## Write a Function for Better Picture of Columns with Null Values

In [1]:
import numpy as np
import pandas as pd
from sklearn.metrics import mean_squared_error

#######################################################################################


def nan_count(dataframe):
    '''
    Outputs a dataframe of the columns and their respective null counts
    '''
    # using dict to pair column names and null counts
    null_count = {}
    
    for col in dataframe.columns:
        if dataframe[col].isnull().any():
            null_count[col] = np.sum(dataframe[col].isna())
    
    # creating df using from_dict
    null_count_df = pd.DataFrame.from_dict(null_count, orient='index', columns=['Null_Count'])
    return null_count_df

#######################################################################################


def nan_col_obj_list_fillna(dataframe):
    '''
    Inputs mode in place of null values based on 
    column's data type
    '''
    
    col_name = list(dataframe.columns)
    # removing LotFrontage to use KNNImputer later on
        # not removing FireplaceQu bc it is ordinal
    col_name.remove('LotFrontage')
    
    for colname in col_name:
        value_dict = dict(dataframe[colname].value_counts())
        # what to do if the mode is 'None'
        if max(value_dict, key=value_dict.get)=='None':
            my_mode = list(value_dict.items())[1][0]
        else:
            my_mode = dataframe[colname].mode()[0]
            
        if dataframe[colname].dtype == 'object':
            dataframe.loc[dataframe[colname].isnull(), colname]=my_mode
        else:
            feat_mean = dataframe[colname].mean()
            dataframe.loc[dataframe[colname].isnull(), colname]=np.mean(dataframe[colname])
            
#########################################################################################


def mvarea_1_to_0(dataframe):
    '''
    The function replaces the 1 in the 'MasVnrArea' to 0
    of the 'MasVnrArea' based on the corresponding 'MasVnrType'
    '''

    # when 'MasVnrArea'==1, will most likely mean 0 if the MasVnrType is None or NaN
    dataframe.loc[((dataframe['MasVnrType'].isnull()) & (dataframe['MasVnrArea']==1)), 'MasVnrArea']=0
    dataframe.loc[((dataframe['MasVnrType']=='None') & (dataframe['MasVnrArea']==1)), 'MasVnrArea']=0

#########################################################################################


def mvarea_0_to_mean(dataframe):
    '''
    The function replaces the 0 in the 'MasVnrArea' to the mean
    of the 'MasVnrArea' based on the corresponding 'MasVnrType'
    '''
    vnr_types = list(dataframe.MasVnrType.unique())
    vnr_types.remove('None')
    # if MasVnrType is not None but MasVnrArea==0, then use mean value to impute
    for vt in vnr_types:
        dataframe.loc[(dataframe['MasVnrArea']==0) & (dataframe['MasVnrType']==vt),
                  'MasVnrArea'] = dataframe[(dataframe['MasVnrType']==vt)][['MasVnrArea']].mean()[0]

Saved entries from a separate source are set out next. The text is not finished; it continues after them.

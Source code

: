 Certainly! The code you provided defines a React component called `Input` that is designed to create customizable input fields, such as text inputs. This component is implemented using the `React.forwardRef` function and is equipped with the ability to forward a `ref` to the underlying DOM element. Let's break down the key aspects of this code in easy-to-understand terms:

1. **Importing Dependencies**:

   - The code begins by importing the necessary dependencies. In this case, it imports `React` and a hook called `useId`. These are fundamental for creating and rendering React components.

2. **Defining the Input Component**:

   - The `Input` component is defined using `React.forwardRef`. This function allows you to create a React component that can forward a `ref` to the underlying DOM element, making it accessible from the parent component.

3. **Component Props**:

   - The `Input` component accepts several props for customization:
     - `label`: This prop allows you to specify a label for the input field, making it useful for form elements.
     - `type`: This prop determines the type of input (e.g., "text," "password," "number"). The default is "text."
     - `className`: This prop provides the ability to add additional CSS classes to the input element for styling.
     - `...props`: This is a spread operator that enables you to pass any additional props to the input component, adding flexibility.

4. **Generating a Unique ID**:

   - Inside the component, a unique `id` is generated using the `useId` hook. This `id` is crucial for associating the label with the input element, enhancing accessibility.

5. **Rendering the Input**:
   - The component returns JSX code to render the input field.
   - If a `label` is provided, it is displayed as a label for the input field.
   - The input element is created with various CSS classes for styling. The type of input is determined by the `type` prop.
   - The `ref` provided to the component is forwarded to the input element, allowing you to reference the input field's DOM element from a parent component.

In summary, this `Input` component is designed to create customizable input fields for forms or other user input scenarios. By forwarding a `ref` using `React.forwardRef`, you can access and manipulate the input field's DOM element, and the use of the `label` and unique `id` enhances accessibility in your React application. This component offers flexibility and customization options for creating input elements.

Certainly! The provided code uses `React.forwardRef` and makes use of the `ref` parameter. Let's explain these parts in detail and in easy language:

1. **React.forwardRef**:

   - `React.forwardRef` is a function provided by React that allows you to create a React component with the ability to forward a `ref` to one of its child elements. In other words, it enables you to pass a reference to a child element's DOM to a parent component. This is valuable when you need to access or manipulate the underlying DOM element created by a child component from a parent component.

#########################################################################################
    
    
def mvtype_none_to_mode(dataframe):
    '''
    The function replaces the null in the 'MasVnrType' to the mode
    if 'MasVnrArea' is not 0
    '''
    # getting the 2nd highest value in case the mode is 'None'
    value_dict = dict(dataframe['MasVnrType'].value_counts())
    # what to do if the mode is 'None'
    if max(value_dict, key=value_dict.get)=='None':
        my_mode = list(value_dict.items())[1][0]
    else:
        my_mode = dataframe['MasVnrType'].mode()[0]
    # if MasVnrType is not None, then fill the corresponding MasVnrType with mode
    dataframe.loc[((dataframe['MasVnrType']=='None') & (dataframe['MasVnrArea']>1)),
                  'MasVnrType']=my_mode
    dataframe.loc[((dataframe['MasVnrType'].isnull()) & (dataframe['MasVnrArea']>1)),
                  'MasVnrType']=my_mode
          
#########################################################################################


def rmse(model, actual, features):
    '''
    Calculates the root mean squared error using sklearn's mean_squared_error
    '''
    return np.sqrt(mean_squared_error(actual, model.best_estimator_.predict(features)))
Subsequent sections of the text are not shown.